[Stored items]
BEGIN

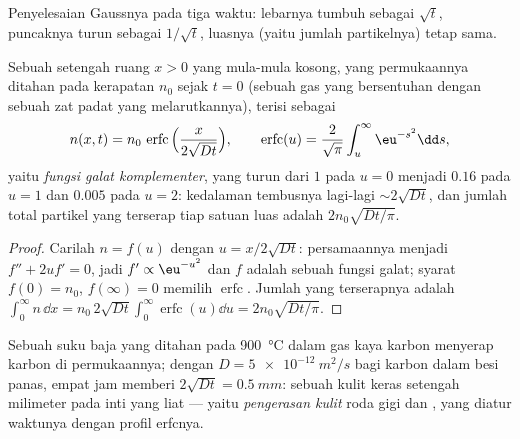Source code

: \begin{omfigure}

{\small Penyelesaian Gaussnya pada tiga waktu: lebarnya tumbuh sebagai
$\sqrt t$, puncaknya turun sebagai $1/\sqrt t$, luasnya (yaitu jumlah
partikelnya) tetap sama.}
\end{omfigure}

\begin{proposition}\label{prop:b2:particle-diffusion:erfc}
Sebuah setengah ruang $x > 0$ yang mula-mula kosong, yang permukaannya ditahan pada
kerapatan $n_0$ sejak $t = 0$ (sebuah gas yang bersentuhan dengan sebuah zat padat yang
melarutkannya), terisi sebagai
\[
n(x,t) = n_0\,\operatorname{erfc}\Big(\frac{x}{2\sqrt{Dt}}\Big),
\qquad
\operatorname{erfc}(u) = \frac{2}{\sqrt\pi}\int_u^{\infty}\eu^{-s^2}\dd s,
\]
yaitu \emph{fungsi galat komplementer}, yang turun dari $1$ pada $u =
0$ menjadi $0.16$ pada $u = 1$ dan $0.005$ pada $u = 2$: kedalaman tembusnya
lagi-lagi $\sim 2\sqrt{Dt}$, dan jumlah total partikel yang terserap tiap
satuan luas adalah $2n_0\sqrt{Dt/\pi}$.
\end{proposition}

\begin{proof}
Carilah $n = f(u)$ dengan $u = x/2\sqrt{Dt}$: persamaannya menjadi
$f'' + 2uf' = 0$, jadi $f' \propto \eu^{-u^2}$ dan $f$ adalah sebuah fungsi
galat; syarat $f(0) = n_0$, $f(\infty) = 0$ memilih
$\operatorname{erfc}$. Jumlah yang terserapnya adalah $\int_0^\infty n\,\dd x =
n_0\,2\sqrt{Dt}\int_0^\infty\operatorname{erfc}(u)\dd u = 2n_0\sqrt{Dt/\pi}$.
\end{proof}

\begin{example}\label{ex:b2:particle-diffusion:carburising}
Sebuah suku baja yang ditahan pada \qty{900}{\celsius} dalam gas kaya karbon menyerap
karbon di permukaannya; dengan $D = \qty{5e-12}{m^2/s}$ bagi karbon dalam besi
panas, empat jam memberi $2\sqrt{Dt} = \qty{0.5}{mm}$: sebuah kulit keras setengah
milimeter pada inti yang liat --- yaitu \emph{pengerasan kulit} roda gigi dan
, yang diatur waktunya dengan profil erfcnya.
\end{example}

END

## Task to complete
What's needed is every line above, retyped exactly and free of pictures.

## The completed task
Source code

: \begin{omfigure}

{\small Penyelesaian Gaussnya pada tiga waktu: lebarnya tumbuh sebagai
$\sqrt t$, puncaknya turun sebagai $1/\sqrt t$, luasnya (yaitu jumlah
partikelnya) tetap sama.}
\end{omfigure}

\begin{proposition}\label{prop:b2:particle-diffusion:erfc}
Sebuah setengah ruang $x > 0$ yang mula-mula kosong, yang permukaannya ditahan pada
kerapatan $n_0$ sejak $t = 0$ (sebuah gas yang bersentuhan dengan sebuah zat padat yang
melarutkannya), terisi sebagai
\[
n(x,t) = n_0\,\operatorname{erfc}\Big(\frac{x}{2\sqrt{Dt}}\Big),
\qquad
\operatorname{erfc}(u) = \frac{2}{\sqrt\pi}\int_u^{\infty}\eu^{-s^2}\dd s,
\]
yaitu \emph{fungsi galat komplementer}, yang turun dari $1$ pada $u =
0$ menjadi $0.16$ pada $u = 1$ dan $0.005$ pada $u = 2$: kedalaman tembusnya
lagi-lagi $\sim 2\sqrt{Dt}$, dan jumlah total partikel yang terserap tiap
satuan luas adalah $2n_0\sqrt{Dt/\pi}$.
\end{proposition}

\begin{proof}
Carilah $n = f(u)$ dengan $u = x/2\sqrt{Dt}$: persamaannya menjadi
$f'' + 2uf' = 0$, jadi $f' \propto \eu^{-u^2}$ dan $f$ adalah sebuah fungsi
galat; syarat $f(0) = n_0$, $f(\infty) = 0$ memilih
$\operatorname{erfc}$. Jumlah yang terserapnya adalah $\int_0^\infty n\,\dd x =
n_0\,2\sqrt{Dt}\int_0^\infty\operatorname{erfc}(u)\dd u = 2n_0\sqrt{Dt/\pi}$.
\end{proof}

\begin{example}\label{ex:b2:particle-diffusion:carburising}
Sebuah suku baja yang ditahan pada \qty{900}{\celsius} dalam gas kaya karbon menyerap
karbon di permukaannya; dengan $D = \qty{5e-12}{m^2/s}$ bagi karbon dalam besi
panas, empat jam memberi $2\sqrt{Dt} = \qty{0.5}{mm}$: sebuah kulit keras setengah
milimeter pada inti yang liat --- yaitu \emph{pengerasan kulit} roda gigi dan
, yang diatur waktunya dengan profil erfcnya.
\end{example}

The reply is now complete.